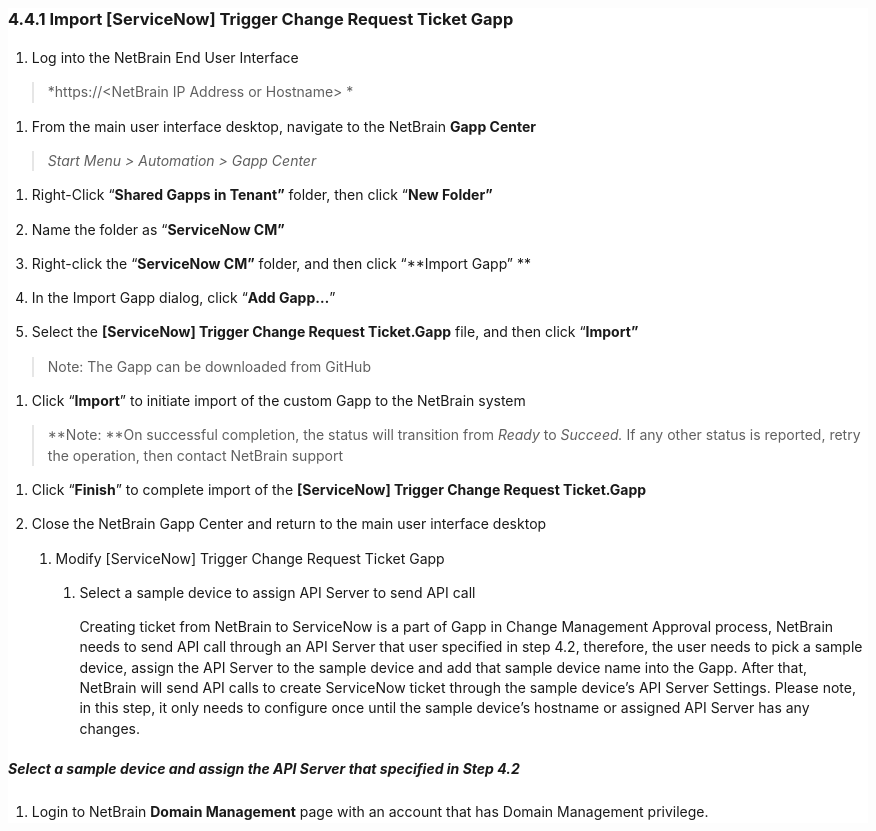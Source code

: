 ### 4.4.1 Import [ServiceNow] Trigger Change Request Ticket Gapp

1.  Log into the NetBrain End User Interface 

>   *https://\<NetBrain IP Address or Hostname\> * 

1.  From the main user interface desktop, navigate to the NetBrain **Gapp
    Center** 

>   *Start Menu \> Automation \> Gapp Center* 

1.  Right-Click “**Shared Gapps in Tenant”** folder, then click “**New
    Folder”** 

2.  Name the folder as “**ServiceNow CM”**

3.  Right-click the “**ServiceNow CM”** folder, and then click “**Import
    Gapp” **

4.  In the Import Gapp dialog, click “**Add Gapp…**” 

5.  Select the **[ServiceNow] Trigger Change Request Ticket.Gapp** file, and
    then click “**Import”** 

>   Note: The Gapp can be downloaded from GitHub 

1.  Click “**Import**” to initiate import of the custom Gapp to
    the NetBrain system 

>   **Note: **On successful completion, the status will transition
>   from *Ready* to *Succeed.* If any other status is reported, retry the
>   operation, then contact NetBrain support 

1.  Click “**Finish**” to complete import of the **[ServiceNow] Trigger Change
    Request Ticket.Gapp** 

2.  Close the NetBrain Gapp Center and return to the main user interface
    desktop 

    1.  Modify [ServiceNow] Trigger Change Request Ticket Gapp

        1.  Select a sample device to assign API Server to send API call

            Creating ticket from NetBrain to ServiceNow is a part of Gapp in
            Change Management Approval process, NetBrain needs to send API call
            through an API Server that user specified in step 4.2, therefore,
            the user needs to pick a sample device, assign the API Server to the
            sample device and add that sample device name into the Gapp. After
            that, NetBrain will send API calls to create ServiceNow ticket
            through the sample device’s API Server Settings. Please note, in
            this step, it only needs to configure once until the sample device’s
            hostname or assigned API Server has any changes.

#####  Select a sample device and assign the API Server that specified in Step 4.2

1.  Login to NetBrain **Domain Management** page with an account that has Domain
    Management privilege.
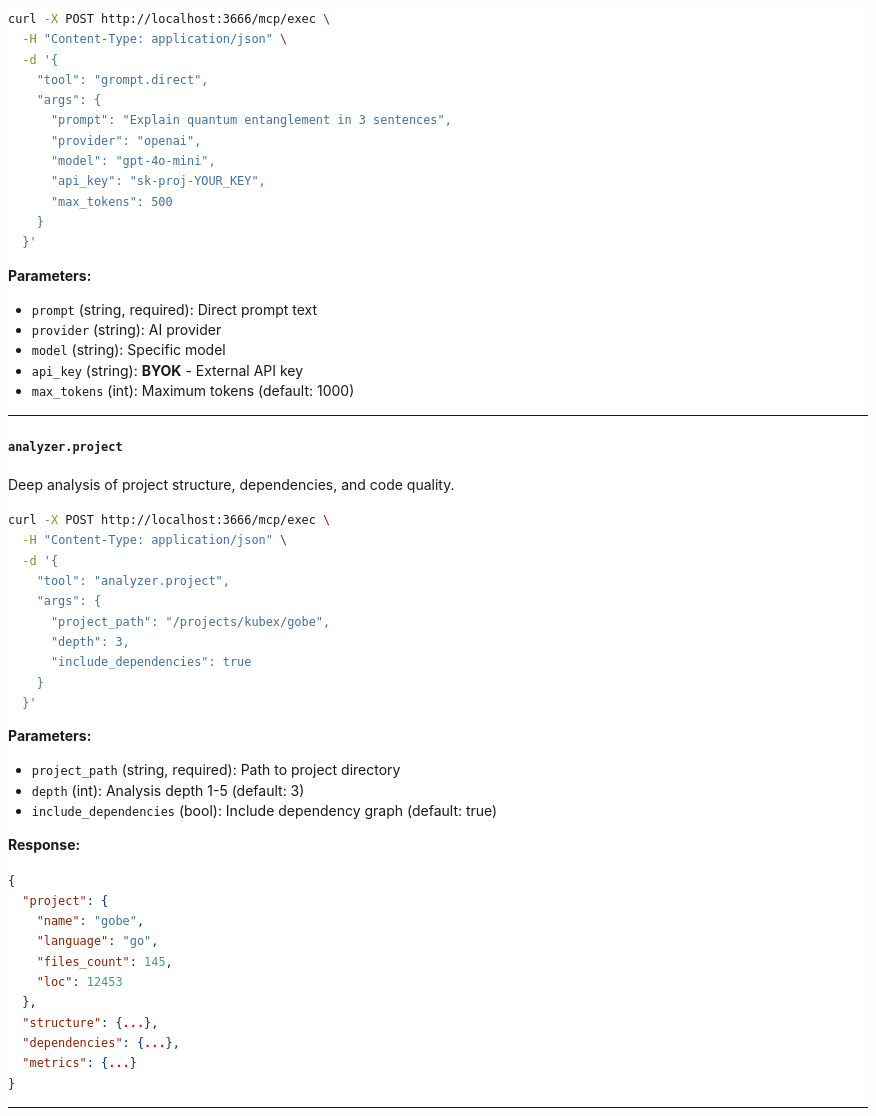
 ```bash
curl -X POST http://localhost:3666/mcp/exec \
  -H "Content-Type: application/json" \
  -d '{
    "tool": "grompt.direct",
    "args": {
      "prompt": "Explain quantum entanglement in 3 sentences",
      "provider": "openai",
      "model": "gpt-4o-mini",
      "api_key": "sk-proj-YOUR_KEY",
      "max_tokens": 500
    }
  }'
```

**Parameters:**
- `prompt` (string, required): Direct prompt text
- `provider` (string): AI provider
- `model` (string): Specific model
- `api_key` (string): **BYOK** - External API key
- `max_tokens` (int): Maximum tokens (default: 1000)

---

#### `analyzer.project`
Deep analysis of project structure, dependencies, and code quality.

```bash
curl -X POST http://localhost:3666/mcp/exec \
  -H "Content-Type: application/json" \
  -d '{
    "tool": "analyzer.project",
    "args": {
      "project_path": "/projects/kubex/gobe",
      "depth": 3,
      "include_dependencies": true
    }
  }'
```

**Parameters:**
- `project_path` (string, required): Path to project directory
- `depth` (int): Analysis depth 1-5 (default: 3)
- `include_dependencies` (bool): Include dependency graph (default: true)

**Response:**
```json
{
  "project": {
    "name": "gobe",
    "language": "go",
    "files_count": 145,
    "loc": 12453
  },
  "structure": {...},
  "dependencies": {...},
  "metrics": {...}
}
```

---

==

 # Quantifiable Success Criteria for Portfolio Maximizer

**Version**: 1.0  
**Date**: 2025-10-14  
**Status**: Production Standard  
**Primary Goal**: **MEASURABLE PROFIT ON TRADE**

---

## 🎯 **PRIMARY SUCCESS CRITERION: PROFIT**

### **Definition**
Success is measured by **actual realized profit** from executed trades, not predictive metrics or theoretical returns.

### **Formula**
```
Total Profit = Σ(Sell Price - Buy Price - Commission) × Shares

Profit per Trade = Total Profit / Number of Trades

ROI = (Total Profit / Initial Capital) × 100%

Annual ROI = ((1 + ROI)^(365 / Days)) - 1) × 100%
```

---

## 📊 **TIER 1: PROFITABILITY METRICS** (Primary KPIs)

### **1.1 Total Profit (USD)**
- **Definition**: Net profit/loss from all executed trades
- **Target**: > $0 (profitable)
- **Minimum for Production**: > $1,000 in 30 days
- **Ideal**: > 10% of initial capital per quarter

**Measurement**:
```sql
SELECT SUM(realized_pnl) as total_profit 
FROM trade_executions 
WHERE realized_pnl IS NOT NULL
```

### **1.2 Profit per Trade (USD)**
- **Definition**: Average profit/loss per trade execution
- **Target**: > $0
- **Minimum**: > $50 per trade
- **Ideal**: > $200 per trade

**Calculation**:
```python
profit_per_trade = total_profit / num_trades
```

--

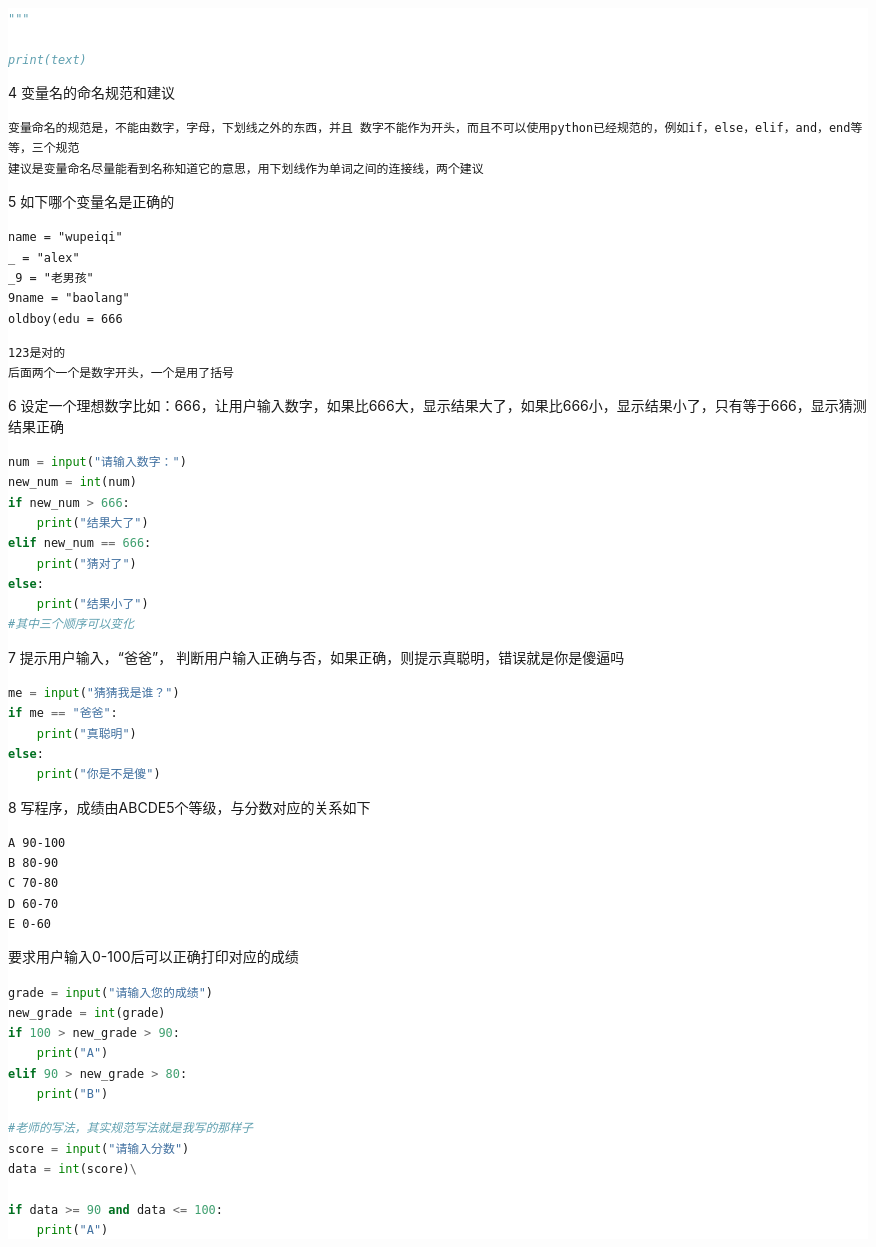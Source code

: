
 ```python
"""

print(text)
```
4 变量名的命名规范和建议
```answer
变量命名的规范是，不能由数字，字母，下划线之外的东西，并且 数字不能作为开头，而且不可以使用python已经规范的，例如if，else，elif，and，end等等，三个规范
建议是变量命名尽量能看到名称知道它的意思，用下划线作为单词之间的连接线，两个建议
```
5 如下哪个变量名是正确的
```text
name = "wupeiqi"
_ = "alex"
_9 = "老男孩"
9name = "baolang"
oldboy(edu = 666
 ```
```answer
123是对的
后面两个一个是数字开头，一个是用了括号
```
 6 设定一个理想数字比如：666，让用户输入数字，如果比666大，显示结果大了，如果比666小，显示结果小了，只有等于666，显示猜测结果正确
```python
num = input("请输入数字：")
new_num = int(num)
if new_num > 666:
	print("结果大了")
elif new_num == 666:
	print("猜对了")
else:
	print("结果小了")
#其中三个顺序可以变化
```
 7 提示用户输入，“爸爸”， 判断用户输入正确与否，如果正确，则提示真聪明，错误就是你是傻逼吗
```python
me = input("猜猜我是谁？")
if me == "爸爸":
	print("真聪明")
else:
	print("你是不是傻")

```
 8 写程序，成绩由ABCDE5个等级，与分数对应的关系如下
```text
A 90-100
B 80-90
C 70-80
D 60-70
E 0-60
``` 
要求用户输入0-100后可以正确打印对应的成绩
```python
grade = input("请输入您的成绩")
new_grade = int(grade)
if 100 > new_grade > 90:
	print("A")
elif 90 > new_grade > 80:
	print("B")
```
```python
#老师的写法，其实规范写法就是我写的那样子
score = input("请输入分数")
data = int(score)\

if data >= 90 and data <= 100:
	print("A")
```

Your assignment ▸
The lines to return are those holding the string "tool" anywhere in the listing above.

Exercise response ▸
    "tool": "grompt.direct",
    "tool": "analyzer.project",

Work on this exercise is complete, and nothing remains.